Sleep is one of the foundational pillars of health and unfortunately, most people do not get adequate sleep at night.
This information provided below is intended to help you improve your habits around sleep and point you in the direction of accessing further support if required.
"The quality of your sleep is the
quality of your waking life"
START WITH A PROPER ASSESSMENT
If you are having trouble sleeping, we recommend getting a thorough assessment from your medical doctor and a sleep study, to better understand the nature of your sleeping issues.

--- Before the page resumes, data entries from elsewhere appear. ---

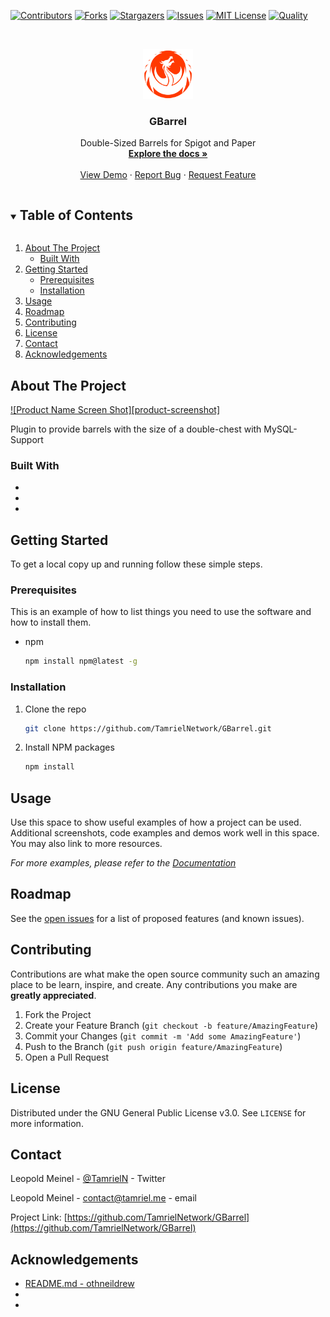 <!--
*** Thanks for checking out the Best-README-Template. If you have a suggestion
*** that would make this better, please fork the repo and create a pull request
*** or simply open an issue with the tag "enhancement".
*** Thanks again! Now go create something AMAZING! :D
***
***
***
*** To avoid retyping too much info. Do a search and replace for the following:
*** github_username, repo_name, twitter_handle, email, project_title, project_description
-->



<!-- PROJECT SHIELDS -->
<!--
*** I'm using markdown "reference style" links for readability.
*** Reference links are enclosed in brackets [ ] instead of parentheses ( ).
*** See the bottom of this document for the declaration of the reference variables
*** for contributors-url, forks-url, etc. This is an optional, concise syntax you may use.
*** https://www.markdownguide.org/basic-syntax/#reference-style-links
-->
[![Contributors][contributors-shield]][contributors-url]
[![Forks][forks-shield]][forks-url]
[![Stargazers][stars-shield]][stars-url]
[![Issues][issues-shield]][issues-url]
[![MIT License][license-shield]][license-url]
[![Quality][quality-shield]][quality-url]


<!-- PROJECT LOGO -->
<br />
<p align="center">
  <a href="https://github.com/TamrielNetwork/GBarrel">
    <img src="images/logo.png" alt="Logo" width="80" height="80">
  </a>

  <h3 align="center">GBarrel</h3>

  <p align="center">
    Double-Sized Barrels for Spigot and Paper
    <br />
    <a href="https://github.com/TamrielNetwork/GBarrel"><strong>Explore the docs »</strong></a>
    <br />
    <br />
    <a href="https://github.com/TamrielNetwork/GBarrel">View Demo</a>
    ·
    <a href="https://github.com/TamrielNetwork/GBarrel/issues">Report Bug</a>
    ·
    <a href="https://github.com/TamrielNetwork/GBarrel/issues">Request Feature</a>
  </p>
</p>



<!-- TABLE OF CONTENTS -->
<details open="open">
  <summary><h2 style="display: inline-block">Table of Contents</h2></summary>
  <ol>
    <li>
      <a href="#about-the-project">About The Project</a>
      <ul>
        <li><a href="#built-with">Built With</a></li>
      </ul>
    </li>
    <li>
      <a href="#getting-started">Getting Started</a>
      <ul>
        <li><a href="#prerequisites">Prerequisites</a></li>
        <li><a href="#installation">Installation</a></li>
      </ul>
    </li>
    <li><a href="#usage">Usage</a></li>
    <li><a href="#roadmap">Roadmap</a></li>
    <li><a href="#contributing">Contributing</a></li>
    <li><a href="#license">License</a></li>
    <li><a href="#contact">Contact</a></li>
    <li><a href="#acknowledgements">Acknowledgements</a></li>
  </ol>
</details>



<!-- ABOUT THE PROJECT -->
## About The Project

[![Product Name Screen Shot][product-screenshot]](https://example.com)

Plugin to provide barrels with the size of a double-chest with MySQL-Support

### Built With

* []()
* []()
* []()



<!-- GETTING STARTED -->
## Getting Started

To get a local copy up and running follow these simple steps.

### Prerequisites

This is an example of how to list things you need to use the software and how to install them.
* npm
  ```sh
  npm install npm@latest -g
  ```

### Installation

1. Clone the repo
   ```sh
   git clone https://github.com/TamrielNetwork/GBarrel.git
   ```
2. Install NPM packages
   ```sh
   npm install
   ```



<!-- USAGE EXAMPLES -->
## Usage

Use this space to show useful examples of how a project can be used. Additional screenshots, code examples and demos work well in this space. You may also link to more resources.

_For more examples, please refer to the [Documentation](https://example.com)_



<!-- ROADMAP -->
## Roadmap

See the [open issues](https://github.com/TamrielNetwork/GBarrel/issues) for a list of proposed features (and known issues).



<!-- CONTRIBUTING -->
## Contributing

Contributions are what make the open source community such an amazing place to be learn, inspire, and create. Any contributions you make are **greatly appreciated**.

1. Fork the Project
2. Create your Feature Branch (`git checkout -b feature/AmazingFeature`)
3. Commit your Changes (`git commit -m 'Add some AmazingFeature'`)
4. Push to the Branch (`git push origin feature/AmazingFeature`)
5. Open a Pull Request



<!-- LICENSE -->
## License

Distributed under the GNU General Public License v3.0. See `LICENSE` for more information.



<!-- CONTACT -->
## Contact

Leopold Meinel - [@TamrielN](https://twitter.com/TamrielN) - Twitter

Leopold Meinel - [contact@tamriel.me](mailto:contact@tamriel.me) - email

Project Link: [https://github.com/TamrielNetwork/GBarrel](https://github.com/TamrielNetwork/GBarrel)



<!-- ACKNOWLEDGEMENTS -->
## Acknowledgements

* [README.md - othneildrew](https://github.com/othneildrew/Best-README-Template)
* []()
* []()





<!-- MARKDOWN LINKS & IMAGES -->
<!-- https://www.markdownguide.org/basic-syntax/#reference-style-links -->
[contributors-shield]: https://img.shields.io/github/contributors-anon/TamrielNetwork/GBarrel?style=for-the-badge
[contributors-url]: https://github.com/TamrielNetwork/GBarrel/graphs/contributors
[forks-shield]: https://img.shields.io/github/forks/TamrielNetwork/GBarrel?label=Forks&style=for-the-badge
[forks-url]: https://github.com/TamrielNetwork/GBarrel/network/members
[stars-shield]: https://img.shields.io/github/stars/TamrielNetwork/GBarrel?style=for-the-badge
[stars-url]: https://github.com/TamrielNetwork/GBarrel/stargazers
[issues-shield]: https://img.shields.io/github/issues/TamrielNetwork/GBarrel?style=for-the-badge
[issues-url]: https://github.com/TamrielNetwork/GBarrel/issues
[license-shield]: https://img.shields.io/github/license/TamrielNetwork/GBarrel?style=for-the-badge
[license-url]: https://github.com/TamrielNetwork/GBarrel/blob/main/LICENSE
[quality-shield]: https://img.shields.io/scrutinizer/quality/g/TamrielNetwork/GBarrel?label=quality&style=for-the-badge
[quality-url]: https://scrutinizer-ci.com/g/TamrielNetwork/GBarrel/reports/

If you are in the Los Angeles, CA area, we highly recommend The Breathe Institute for a thorough assessment. They also see clients from across the US via video conferencing.
It's important to make sure you don't have any functional or structural issues, such as Obstructive Sleep Apnea, that are the root cause of poor sleep. Also, a number of medical conditions can present as insomnia, so a thorough assessment and diagnosis can rule out other causes of insomnia and help guide an effective treatment plan.
Also have your doctor assess your medication. Often medication can include insomnia as a potential side effect.
HEALTHY SLEEP HABITS
If you want more detailed information on sleep hygiene, please download our free handout.
STRESS, ANXIETY, TRAUMA & SLEEP
There is a clear link between stress, anxiety, trauma and sleep. If you are struggling with stress or anxiety, meditation may be helpful in activating your relaxation response so your body can transition from wake to sleep. If you have experienced trauma, you may need more specialized support from a therapist.